Et Parsifal, dans tout ça? Celui qui deviendra le futur sauveur était un jeune aventurier inconnu au cœur pur qui se trouva sans raison donnée au Château du Graal. Résistant au piège du jardin magique des filles-fleurs placées sur sa route par Klingsor, néanmoins séduit par l’irrésistible Kundry tout en refusant un ardent baiser d’elle, Parsifal récupérera la fameuse lance dans un combat avec Klingsor. Pourtant modèle de vertu, Parsifal devra errer des années de par le vaste monde dans sa quête du fameux Saint Graal en faveur du roi Amfortas ayant succédé à son père Titurel, entre mille péripéties et épreuves spirituelles à surmonter.

Originaire de Fribourg, le ténor Christian Elsner qui personnifie Parsifal, a l’avantage de chanter dans sa langue. Bien en chair mais peu charismatique, celui que l’on désigne comme un ténor héroïque vient tout juste de chanter le même rôle au Teatro Real de Madrid.

C’est plutôt vers la Kundry de la mezzo-soprano Mihoko Fujimura que tous les yeux restent tournés. Dans sa séduisante robe rouge et toute en voix, elle impose avec finesse et grande beauté son rôle de séductrice, à la fois bonne fée sublimée et fiancée maléfique du diable. Avec sa forte présence au naturel, il n’est pas étonnant qu’elle chante régulièrement dans les plus grandes maisons d’opéra du monde.

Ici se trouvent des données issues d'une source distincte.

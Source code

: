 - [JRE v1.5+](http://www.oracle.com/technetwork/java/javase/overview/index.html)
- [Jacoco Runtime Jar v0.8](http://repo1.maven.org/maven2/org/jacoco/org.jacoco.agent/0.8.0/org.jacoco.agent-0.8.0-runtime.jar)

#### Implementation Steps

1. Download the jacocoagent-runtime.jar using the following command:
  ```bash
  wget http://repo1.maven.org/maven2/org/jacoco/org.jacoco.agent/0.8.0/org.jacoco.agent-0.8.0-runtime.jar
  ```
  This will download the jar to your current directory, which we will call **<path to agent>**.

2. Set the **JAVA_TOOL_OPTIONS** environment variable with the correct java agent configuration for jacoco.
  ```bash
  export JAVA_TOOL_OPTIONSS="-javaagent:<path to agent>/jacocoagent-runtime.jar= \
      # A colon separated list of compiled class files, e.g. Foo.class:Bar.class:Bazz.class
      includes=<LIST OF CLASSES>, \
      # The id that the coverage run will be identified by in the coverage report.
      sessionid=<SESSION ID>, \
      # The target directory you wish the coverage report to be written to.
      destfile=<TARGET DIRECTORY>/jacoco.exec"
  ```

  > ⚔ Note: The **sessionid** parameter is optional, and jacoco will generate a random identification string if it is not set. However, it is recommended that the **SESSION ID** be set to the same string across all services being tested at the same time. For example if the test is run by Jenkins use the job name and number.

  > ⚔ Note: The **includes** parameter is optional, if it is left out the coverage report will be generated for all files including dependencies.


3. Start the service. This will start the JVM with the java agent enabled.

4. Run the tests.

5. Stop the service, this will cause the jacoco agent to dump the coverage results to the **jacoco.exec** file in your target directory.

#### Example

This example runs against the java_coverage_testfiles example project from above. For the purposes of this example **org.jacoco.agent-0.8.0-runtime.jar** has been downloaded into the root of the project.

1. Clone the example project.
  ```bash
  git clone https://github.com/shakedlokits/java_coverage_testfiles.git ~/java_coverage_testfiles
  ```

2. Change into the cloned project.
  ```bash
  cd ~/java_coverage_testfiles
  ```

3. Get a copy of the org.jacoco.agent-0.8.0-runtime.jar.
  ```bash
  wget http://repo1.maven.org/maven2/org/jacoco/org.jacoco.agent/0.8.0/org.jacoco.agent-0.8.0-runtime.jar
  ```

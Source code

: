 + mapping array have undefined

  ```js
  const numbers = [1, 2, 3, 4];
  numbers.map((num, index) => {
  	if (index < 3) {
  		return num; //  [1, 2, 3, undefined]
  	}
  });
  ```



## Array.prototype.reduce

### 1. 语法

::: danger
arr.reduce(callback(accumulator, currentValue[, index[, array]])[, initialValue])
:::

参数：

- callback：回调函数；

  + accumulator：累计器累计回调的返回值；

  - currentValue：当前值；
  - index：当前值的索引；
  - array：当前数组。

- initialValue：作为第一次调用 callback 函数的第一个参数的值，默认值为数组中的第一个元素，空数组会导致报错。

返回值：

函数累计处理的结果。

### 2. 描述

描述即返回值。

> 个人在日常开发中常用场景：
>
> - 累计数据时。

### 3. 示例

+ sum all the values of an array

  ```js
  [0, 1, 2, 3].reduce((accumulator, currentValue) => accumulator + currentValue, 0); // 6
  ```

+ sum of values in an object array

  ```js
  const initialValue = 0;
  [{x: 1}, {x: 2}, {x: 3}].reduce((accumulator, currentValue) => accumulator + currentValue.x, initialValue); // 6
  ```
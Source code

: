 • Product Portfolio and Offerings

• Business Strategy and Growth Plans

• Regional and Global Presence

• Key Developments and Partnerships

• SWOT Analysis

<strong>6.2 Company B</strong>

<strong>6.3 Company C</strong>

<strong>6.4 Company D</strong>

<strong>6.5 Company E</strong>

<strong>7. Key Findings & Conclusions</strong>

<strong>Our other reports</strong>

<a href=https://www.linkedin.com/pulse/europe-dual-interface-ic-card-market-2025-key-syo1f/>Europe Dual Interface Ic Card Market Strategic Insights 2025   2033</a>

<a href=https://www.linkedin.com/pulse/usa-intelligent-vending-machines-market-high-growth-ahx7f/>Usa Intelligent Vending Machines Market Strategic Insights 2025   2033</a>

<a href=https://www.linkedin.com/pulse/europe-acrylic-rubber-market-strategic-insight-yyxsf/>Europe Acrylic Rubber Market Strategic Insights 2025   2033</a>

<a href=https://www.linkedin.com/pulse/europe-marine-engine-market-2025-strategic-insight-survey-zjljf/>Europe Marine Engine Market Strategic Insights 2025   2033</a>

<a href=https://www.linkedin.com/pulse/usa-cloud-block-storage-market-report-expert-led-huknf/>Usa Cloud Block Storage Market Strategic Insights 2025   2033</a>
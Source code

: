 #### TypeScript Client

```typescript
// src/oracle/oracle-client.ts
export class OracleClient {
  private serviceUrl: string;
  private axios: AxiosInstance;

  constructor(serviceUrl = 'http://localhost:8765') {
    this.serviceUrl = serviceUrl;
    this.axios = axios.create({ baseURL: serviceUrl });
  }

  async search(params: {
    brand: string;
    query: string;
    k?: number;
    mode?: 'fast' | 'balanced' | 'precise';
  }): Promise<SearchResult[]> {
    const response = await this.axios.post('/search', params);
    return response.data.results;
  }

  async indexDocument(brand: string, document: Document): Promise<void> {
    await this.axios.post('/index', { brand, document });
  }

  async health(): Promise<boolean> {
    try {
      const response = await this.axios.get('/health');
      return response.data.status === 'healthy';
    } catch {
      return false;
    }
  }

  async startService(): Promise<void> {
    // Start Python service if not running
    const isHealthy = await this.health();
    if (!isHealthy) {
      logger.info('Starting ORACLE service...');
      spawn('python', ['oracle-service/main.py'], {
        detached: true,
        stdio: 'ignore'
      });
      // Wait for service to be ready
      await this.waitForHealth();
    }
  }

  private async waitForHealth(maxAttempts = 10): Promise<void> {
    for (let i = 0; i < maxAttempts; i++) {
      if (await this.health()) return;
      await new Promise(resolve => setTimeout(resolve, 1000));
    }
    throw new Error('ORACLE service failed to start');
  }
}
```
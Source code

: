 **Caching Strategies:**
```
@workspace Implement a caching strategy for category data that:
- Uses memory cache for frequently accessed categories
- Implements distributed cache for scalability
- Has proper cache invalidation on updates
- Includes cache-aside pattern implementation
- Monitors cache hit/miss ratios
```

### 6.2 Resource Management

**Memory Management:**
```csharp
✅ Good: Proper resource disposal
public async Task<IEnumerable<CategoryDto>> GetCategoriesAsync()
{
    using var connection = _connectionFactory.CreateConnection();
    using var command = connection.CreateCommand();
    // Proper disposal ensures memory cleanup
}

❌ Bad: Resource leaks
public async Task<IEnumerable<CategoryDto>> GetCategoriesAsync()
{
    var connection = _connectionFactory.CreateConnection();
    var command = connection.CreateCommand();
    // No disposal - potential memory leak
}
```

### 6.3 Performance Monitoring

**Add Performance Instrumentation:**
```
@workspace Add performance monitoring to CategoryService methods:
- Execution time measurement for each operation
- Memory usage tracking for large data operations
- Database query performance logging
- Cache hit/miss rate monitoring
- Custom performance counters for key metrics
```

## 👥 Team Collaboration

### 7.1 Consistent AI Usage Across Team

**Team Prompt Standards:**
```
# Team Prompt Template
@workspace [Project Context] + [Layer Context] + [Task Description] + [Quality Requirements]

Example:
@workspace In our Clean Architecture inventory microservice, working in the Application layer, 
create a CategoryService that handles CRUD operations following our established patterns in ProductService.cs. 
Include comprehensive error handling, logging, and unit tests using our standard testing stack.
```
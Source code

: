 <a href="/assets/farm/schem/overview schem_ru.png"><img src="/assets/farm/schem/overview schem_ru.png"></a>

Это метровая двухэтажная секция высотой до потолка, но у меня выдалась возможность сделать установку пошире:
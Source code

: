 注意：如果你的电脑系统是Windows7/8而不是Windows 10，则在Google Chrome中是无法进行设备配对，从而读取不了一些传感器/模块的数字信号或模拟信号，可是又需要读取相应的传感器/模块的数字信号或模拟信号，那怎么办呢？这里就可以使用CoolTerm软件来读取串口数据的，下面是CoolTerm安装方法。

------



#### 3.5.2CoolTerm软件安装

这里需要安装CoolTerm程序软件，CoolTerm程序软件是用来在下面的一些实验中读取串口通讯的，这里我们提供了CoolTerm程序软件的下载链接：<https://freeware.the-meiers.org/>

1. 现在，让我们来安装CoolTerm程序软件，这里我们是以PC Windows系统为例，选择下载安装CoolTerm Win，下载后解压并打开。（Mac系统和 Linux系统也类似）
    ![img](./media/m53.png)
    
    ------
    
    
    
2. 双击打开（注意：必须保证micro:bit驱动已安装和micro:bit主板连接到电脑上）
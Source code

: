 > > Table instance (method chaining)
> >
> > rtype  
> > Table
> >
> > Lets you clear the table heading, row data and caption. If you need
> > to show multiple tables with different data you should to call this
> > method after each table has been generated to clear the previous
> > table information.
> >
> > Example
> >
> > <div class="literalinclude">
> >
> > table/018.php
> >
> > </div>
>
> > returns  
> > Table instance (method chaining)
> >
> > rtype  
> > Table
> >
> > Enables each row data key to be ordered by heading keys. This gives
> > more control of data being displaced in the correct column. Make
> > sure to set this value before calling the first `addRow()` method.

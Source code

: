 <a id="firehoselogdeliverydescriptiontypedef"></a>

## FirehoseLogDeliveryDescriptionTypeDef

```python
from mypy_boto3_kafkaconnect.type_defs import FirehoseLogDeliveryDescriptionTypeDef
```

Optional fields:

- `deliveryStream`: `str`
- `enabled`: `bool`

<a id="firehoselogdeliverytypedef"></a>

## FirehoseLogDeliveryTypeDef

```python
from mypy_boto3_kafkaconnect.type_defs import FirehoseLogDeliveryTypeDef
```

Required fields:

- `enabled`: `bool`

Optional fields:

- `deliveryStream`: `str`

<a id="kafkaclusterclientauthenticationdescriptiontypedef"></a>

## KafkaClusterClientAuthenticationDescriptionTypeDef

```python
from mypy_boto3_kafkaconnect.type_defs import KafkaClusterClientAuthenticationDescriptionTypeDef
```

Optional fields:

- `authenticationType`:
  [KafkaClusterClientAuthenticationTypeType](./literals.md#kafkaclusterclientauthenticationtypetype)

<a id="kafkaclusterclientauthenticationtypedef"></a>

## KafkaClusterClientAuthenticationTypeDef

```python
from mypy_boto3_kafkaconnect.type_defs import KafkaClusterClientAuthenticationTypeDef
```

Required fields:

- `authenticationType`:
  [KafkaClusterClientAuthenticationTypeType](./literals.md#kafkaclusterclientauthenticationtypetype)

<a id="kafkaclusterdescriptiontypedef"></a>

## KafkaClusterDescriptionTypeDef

Toute la distribution de ce Parsifal est d’ailleurs résolument internationale : Allemagne, Japon, Grande-Bretagne, Israël, et Canada avec le baryton Brett Polegato chantant le roi Amfortas, et le baryton-basse Thomas Goerz en roi Titurel. Que de belles voix, phénoménales, puissantes, avec une nette propension wagnérienne, ce qui est primordial pour relever ce titanesque défi musical et lyrique qu’est Parsifal.

Parsifal à Lanaudière par Christina Alonso 1

Photo par Christina Alonso.

Nommé en juin dernier directeur musical du Metropolitan Opera de New York à partir de la saison 2020-2021, Yannick Nézet-Séguin succèdera donc à James Levine qui en a assumé la responsabilité depuis 40 ans. Mais, dès février 2018, le jeune chef prodige dirigera au MET la version opéra de Parsifal, avec un autre prodige à la mise en scène, François Girard, qui l’avait montée au même endroit en 2013 avec Jonas Kaufmann dans le rôle-titre sous la direction de Daniele Gatti, avec beaucoup d’éloges.

Ainsi, l’on ne pouvait imaginer mieux que l’Orchestre Métropolitain et cette œuvre rare pour la clôture 2017 de ce rendez-vous musical estival avec sa réputation fort méritée qu’est le Festival de Lanaudière.

Pendant les cinq semaines dernières où Joliette était en liesse, 14 concerts auront été donnés à l’Amphithéâtre Fernand-Lindsay, huit concerts dans les églises de toute la région, un à la Salle Rolland-Brunelle, sans oublier les quatre soirées de cinéma musical sous les étoiles.

Près de 53 000 mordus seront venus, malgré le mauvais temps, participer à la consécration cet été encore des ensembles actuels les plus réputés de la grande musique.